Le Coeur découvert - Décevant Tremblay

Une des premières répliques du Coeur découvert, le premier téléroman signé par Michel Tremblay, fait dire au personnage du comédien, angoissé par la perspective d'une critique décapante au lendemain de la première de sa pièce: «Je vais pleurer en ouvrant mon Devoir... »

L'idée n'est pas de faire pleurer qui que ce soit ce matin; seulement, il faut bien dire les choses comme elles apparaissent: franchement, cette production télé fort attendue, centrée sur la vie d'un couple d'homosexuels à Montréal aujourd'hui, ne casse pas la baraque.

Deux épisodes étaient présentés hier devant public au théâtre du Rideau-Vert, là où l'immense dramaturge a créé sa pièce Les Belles-Soeurs en 1968. La télédiffusion de la série de 13 épisodes d'une heure chacun commence demain soir à 21h à la télévision de Radio-Canada, qui célèbre sa cinquantième saison.
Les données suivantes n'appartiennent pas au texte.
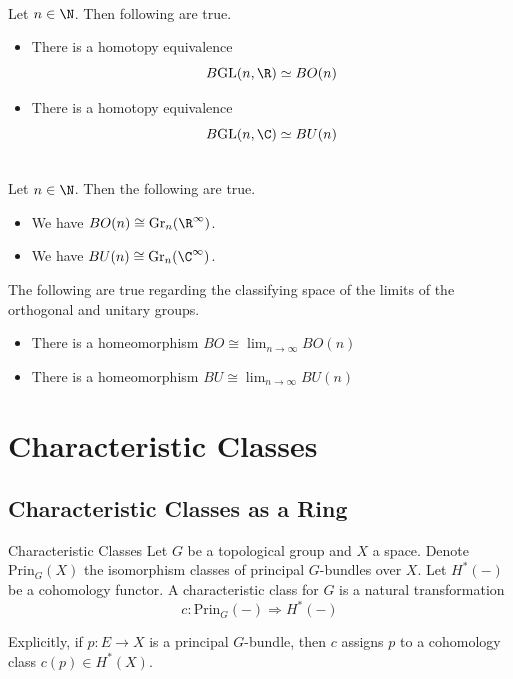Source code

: \documentclass[a4paper]{article}
\begin{document}
\begin{prp}{}{}\\
Let $n\in\N$. Then following are true. 
\begin{itemize}
\item There is a homotopy equivalence $$B\text{GL}(n,\R)\simeq BO(n)$$
\item There is a homotopy equivalence $$B\text{GL}(n,\C)\simeq BU(n)$$
\end{itemize}
\end{prp}

\begin{prp}{}{}\\
Let $n\in\N$. Then the following are true. 
\begin{itemize}
\item We have $BO(n)\cong\text{Gr}_n(\R^\infty)$. 
\item We have $BU(n)\cong\text{Gr}_n(\C^\infty)$. 
\end{itemize}
\end{prp}

\begin{prp}{}{} The following are true regarding the classifying space of the limits of the orthogonal and unitary groups. 
\begin{itemize}
\item There is a homeomorphism $BO\cong\lim_{n\to\infty}BO(n)$
\item There is a homeomorphism $BU\cong\lim_{n\to\infty}BU(n)$
\end{itemize}
\end{prp}


\pagebreak
\section{Characteristic Classes}
\subsection{Characteristic Classes as a Ring}
\begin{defn}{Characteristic Classes}{} Let $G$ be a topological group and $X$ a space. Denote $\text{Prin}_G(X)$ the isomorphism classes of principal $G$-bundles over $X$. Let $H^\ast(-)$ be a cohomology functor. A characteristic class for $G$ is a natural transformation $$c:\text{Prin}_G(-)\Rightarrow H^\ast(-)$$
\end{defn}

Explicitly, if $p:E\to X$ is a principal $G$-bundle, then $c$ assigns $p$ to a cohomology class $c(p)\in H^\ast(X)$. 
\end{document}
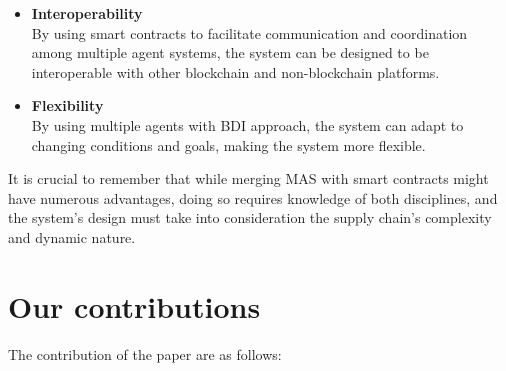 \begin{itemize}
\vspace{.5cm}

\item \textbf{Interoperability} \\ By using smart contracts to facilitate communication and coordination among multiple agent systems, the system can be designed to be interoperable with other blockchain and non-blockchain platforms.

\vspace{.5cm}

\item \textbf{Flexibility} \\ By using multiple agents with \ac{BDI} approach, the system can adapt to changing conditions and goals, making the system more flexible.
\end{itemize}

It is crucial to remember that while merging \ac{MAS} with smart contracts might have numerous advantages, doing so requires knowledge of both disciplines, and the system's design must take into consideration the supply chain's complexity and dynamic nature.

\section{Our contributions}

The contribution of the paper are as follows:


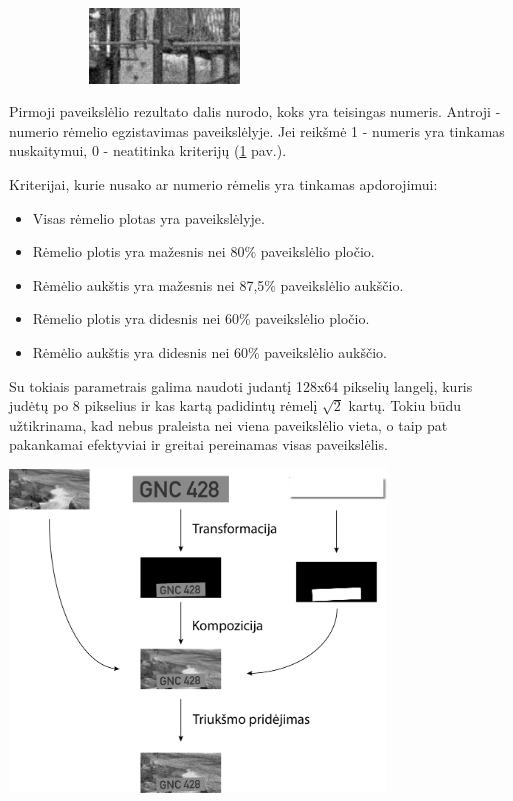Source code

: \documentclass{VUMIFInfBakalaurinis}
\begin{document}
\begin{figure}[ht!]
\begin{subfigure}{\linewidth}
  \centering
  \includegraphics[width=4cm]{train_images/0_not_present.png}
\end{subfigure}
\label{img_ex}
\end{figure}
Pirmoji paveikslėlio rezultato dalis nurodo, koks yra teisingas numeris. Antroji - numerio rėmelio egzistavimas paveikslėlyje.
Jei reikšmė 1 - numeris yra tinkamas nuskaitymui, 0 - neatitinka kriterijų (\ref{img_ex} pav.). 

Kriterijai, kurie nusako ar numerio rėmelis yra tinkamas apdorojimui:

\begin{itemize}[itemsep=0.5pt]
  \item Visas rėmelio plotas yra paveikslėlyje.
  \item Rėmelio plotis yra mažesnis nei 80\% paveikslėlio pločio.
  \item Rėmėlio aukštis yra mažesnis nei 87,5\% paveikslėlio aukščio.
  \item Rėmelio plotis yra didesnis nei 60\% paveikslėlio pločio.
  \item Rėmėlio aukštis yra didesnis nei 60\% paveikslėlio aukščio.
\end{itemize}

Su tokiais parametrais galima naudoti judantį 128x64 pikselių langelį, kuris judėtų po 8 pikselius ir kas kartą padidintų rėmelį
\begin{math}
  \sqrt{2}
\end{math}
kartų. Tokiu būdu užtikrinama, kad nebus praleista nei viena paveikslėlio vieta, o taip pat pakankamai efektyviai ir greitai pereinamas
visas paveikslėlis.

\begin{minipage}{\linewidth}
  \centering
  \includegraphics[width=10cm]{train_images/generating.png}
  \label{gen_img}
\end{minipage}
\end{document}
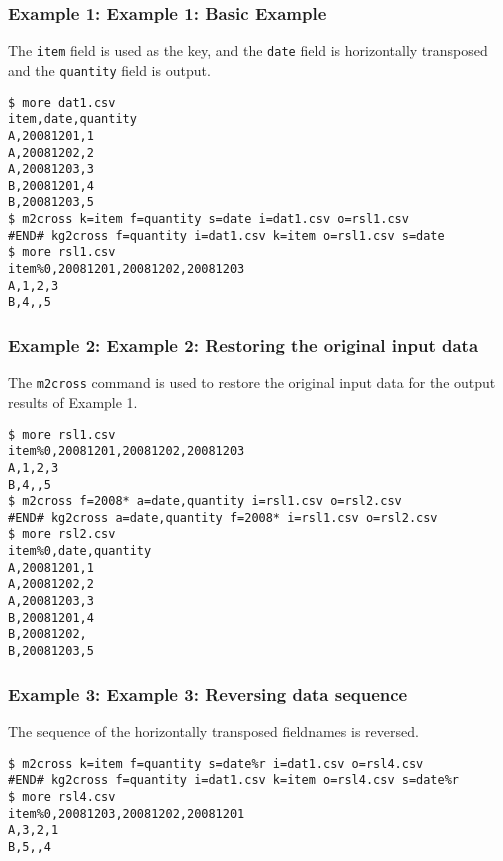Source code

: \subsubsection*{Example 1: Example 1: Basic Example}

The \verb|item| field is used as the key, and the \verb|date| field is horizontally transposed and the \verb|quantity| field is output.


\begin{Verbatim}[baselinestretch=0.7,frame=single]
$ more dat1.csv
item,date,quantity
A,20081201,1
A,20081202,2
A,20081203,3
B,20081201,4
B,20081203,5
$ m2cross k=item f=quantity s=date i=dat1.csv o=rsl1.csv
#END# kg2cross f=quantity i=dat1.csv k=item o=rsl1.csv s=date
$ more rsl1.csv
item%0,20081201,20081202,20081203
A,1,2,3
B,4,,5
\end{Verbatim}
\subsubsection*{Example 2: Example 2: Restoring the original input data}

The \verb|m2cross| command is used to restore the original input data for the output results of Example 1.


\begin{Verbatim}[baselinestretch=0.7,frame=single]
$ more rsl1.csv
item%0,20081201,20081202,20081203
A,1,2,3
B,4,,5
$ m2cross f=2008* a=date,quantity i=rsl1.csv o=rsl2.csv
#END# kg2cross a=date,quantity f=2008* i=rsl1.csv o=rsl2.csv
$ more rsl2.csv
item%0,date,quantity
A,20081201,1
A,20081202,2
A,20081203,3
B,20081201,4
B,20081202,
B,20081203,5
\end{Verbatim}
\subsubsection*{Example 3: Example 3: Reversing data sequence}

The sequence of the horizontally transposed fieldnames is reversed.


\begin{Verbatim}[baselinestretch=0.7,frame=single]
$ m2cross k=item f=quantity s=date%r i=dat1.csv o=rsl4.csv
#END# kg2cross f=quantity i=dat1.csv k=item o=rsl4.csv s=date%r
$ more rsl4.csv
item%0,20081203,20081202,20081201
A,3,2,1
B,5,,4
\end{Verbatim}
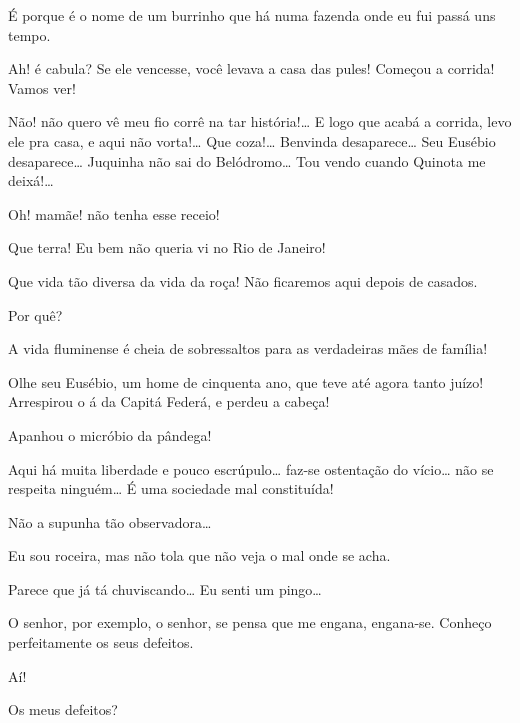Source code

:  É porque é o nome de um burrinho que há numa fazenda onde eu fui 
passá uns tempo.

 Ah! é cabula?  Se ele 
vencesse, você levava a casa das pules!  Começou a corrida! Vamos ver! 


  Não! não
quero vê meu fio corrê na tar história!\ldots{} E logo que acabá a corrida, levo ele
pra casa, e aqui não vorta!\ldots{} Que coza!\ldots{} Benvinda desaparece\ldots{} Seu Eusébio
desaparece\ldots{} Juquinha não sai do Belódromo\ldots{} Tou vendo cuando Quinota me deixá!\ldots{}

 Oh! mamãe! não tenha esse receio!

 Que terra! Eu bem não queria vi no Rio de Janeiro!

 Que vida tão diversa da vida da roça!  Não ficaremos
aqui depois de casados.

 Por quê?

 A vida fluminense é cheia de sobressaltos para as verdadeiras
mães de família!

 Olhe seu Eusébio, um home de cinquenta ano, que teve até agora 
tanto juízo! Arrespirou o á da Capitá Federá, e perdeu a cabeça!

 Apanhou o micróbio da pândega!

 Aqui há muita liberdade e pouco escrúpulo\ldots{} faz-se ostentação do 
vício\ldots{} não se respeita ninguém\ldots{} É uma sociedade mal constituída!

 Não a supunha tão observadora\ldots{}

 Eu sou roceira, mas não tola que não veja o mal onde se acha.

 Parece que já tá chuviscando\ldots{} Eu senti um pingo\ldots{}

 O senhor, por exemplo, o senhor, se pensa que me engana,
engana-se. Conheço perfeitamente os seus defeitos.

  Aí!

 Os meus defeitos?

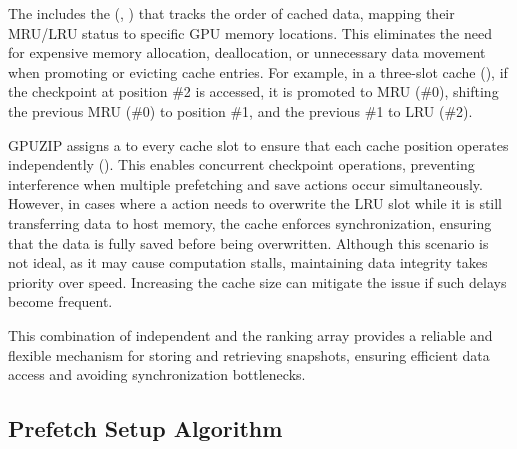 \documentclass[Ingles]{ic-tese-v3}
\begin{document}
The \cache includes the  (, ) that tracks the order of cached \checkpointing data, mapping their MRU/LRU status to specific GPU memory locations. This eliminates the need for expensive memory allocation, deallocation, or unnecessary data movement when promoting or evicting cache entries. For example, in a three-slot cache (), if the checkpoint at position \#2 is accessed, it is promoted to MRU (\#0), shifting the previous MRU (\#0) to position \#1, and the previous \#1 to LRU (\#2).

GPUZIP assigns a  to every cache slot to ensure that each cache position operates independently (). This enables concurrent checkpoint operations, preventing interference when multiple prefetching and save actions occur simultaneously. However, in cases where a \save action needs to overwrite the LRU slot while it is still transferring data to host memory, the cache enforces synchronization, ensuring that the data is fully saved before being overwritten. Although this scenario is not ideal, as it may cause computation stalls, maintaining data integrity takes priority over speed. Increasing the cache size can mitigate the issue if such delays become frequent.

This combination of independent  and the ranking array provides a reliable and flexible mechanism for storing and retrieving snapshots, ensuring efficient data access and avoiding synchronization bottlenecks.


\subsection{Prefetch Setup Algorithm}
\label{sec:psa}

\end{document}
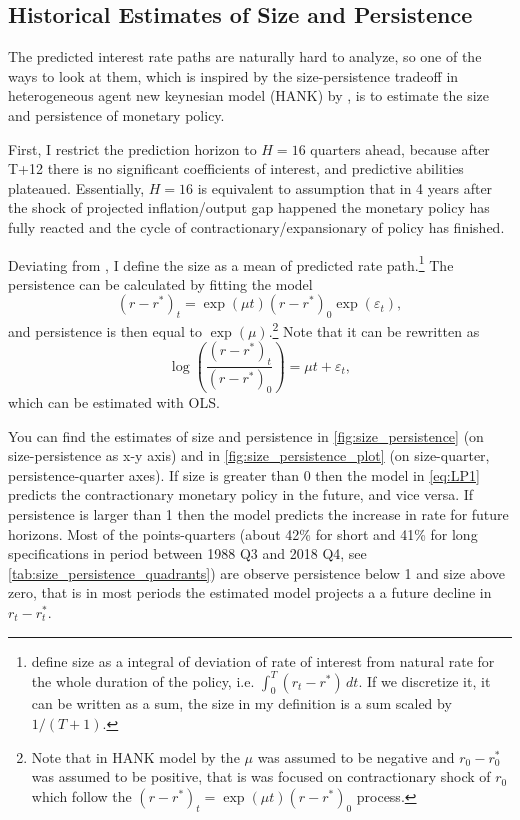 \documentclass[11pt]{article}
\begin{document}
\subsection{Historical Estimates of Size and Persistence}
\label{sec:size_persistence}


The predicted interest rate paths are naturally hard to analyze, so one of the ways to look at them, which is inspired by the size-persistence tradeoff in heterogeneous agent new keynesian model (HANK) by \citet{KMV2018}, is to estimate the size and persistence of monetary policy. 

First, I restrict the prediction horizon to $H=16$ quarters ahead, because after T+12 there is no significant coefficients of interest, and predictive abilities plateaued. 
Essentially, $H=16$ is equivalent to assumption that in 4 years after the shock of projected inflation/output gap happened the monetary policy has fully reacted and the cycle of contractionary/expansionary of policy has finished.

Deviating from \citet{KMV2018}, I define the size as a mean of predicted rate path.\footnote{\citet{KMV2018} define size as a integral of deviation of rate of interest from natural rate for the whole duration of the policy, i.e. $\int_0^T \left(r_t-r^*\right)\,dt$. If we discretize it, it can be written as a sum, the size in my definition is a sum scaled by $1/(T+1)$.} 
The persistence can be calculated by fitting the model 
\[\left(r-r^*\right)_t=\exp(\mu t)\left(r-r^*\right)_0\exp(\varepsilon_t),\]
and persistence is then equal to $\exp(\mu)$.\footnote{Note that in HANK model by \citet{KMV2018} the $\mu$ was assumed to be negative and $r_0-r_0^*$ was assumed to be positive, that is \citet{KMV2018} was focused on contractionary shock of $r_0$ which follow the $\left(r-r^*\right)_t=\exp(\mu t)\left(r-r^*\right)_0$ process.} Note that it can be rewritten as
\[\log\left(\frac{\left(r-r^*\right)_t}{\left(r-r^*\right)_0}\right)=\mu t+\varepsilon_t,\]
which can be estimated with OLS. 


You can find the estimates of size and persistence in \vref{fig:size_persistence} (on size-persistence as x-y axis) and in \vref{fig:size_persistence_plot} (on size-quarter, persistence-quarter axes).
If size is greater than 0 then the model in \vref{eq:LP1} predicts the contractionary monetary policy in the future, and vice versa. 
If persistence is larger than 1 then the model predicts the increase in rate for future horizons. 
Most of the points-quarters (about 42\% for short and 41\% for long specifications in period between 1988 Q3 and 2018 Q4, see \vref{tab:size_persistence_quadrants}) are observe persistence below 1 and size above zero, that is in most periods the estimated model projects a a future decline in $r_t-r_t^*$.  
\end{document}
Le Coeur découvert est tiré d'un roman de Michel Tremblay publié il y a deux décennies. L'intrigue tourne autour du couple formé de Mathieu (Michel Poirier) et Jean-Marc (Gilles Renaud). Chacun se trouve à un moment charnière de sa vie: Mathieu, un comédien de la télé, débute au théâtre, tandis que son amoureux arrive à la fin de la quarantaine et rêve d'abandonner l'enseignement pour se consacrer à l'écriture. Autour d'eux gravitent plusieurs couples, la plupart homosexuels. Tout ce beau monde se retrouve aux prises avec les grandes et les petites difficultés de l'existence: l'éducation d'un enfant, la maladie d'un proche, les amitiés qui vont et viennent, le démon du midi.

«J'ai placé l'intérêt sur les relations humaines», a résumé Michel Tremblay avant la double projection d'hier. «Je voulais montrer ce qui se passe entre deux hommes ou deux femmes, après la baise.»

À la parution du roman, un critique vraiment méchant avait parlé d'un «Harlequin gay», lui reprochant la banalité du sujet, la mièvrerie du traitement. La transposition au petit écran ne mérite pas d'attaques aussi sévères sans pour autant révéler d'agréables surprises.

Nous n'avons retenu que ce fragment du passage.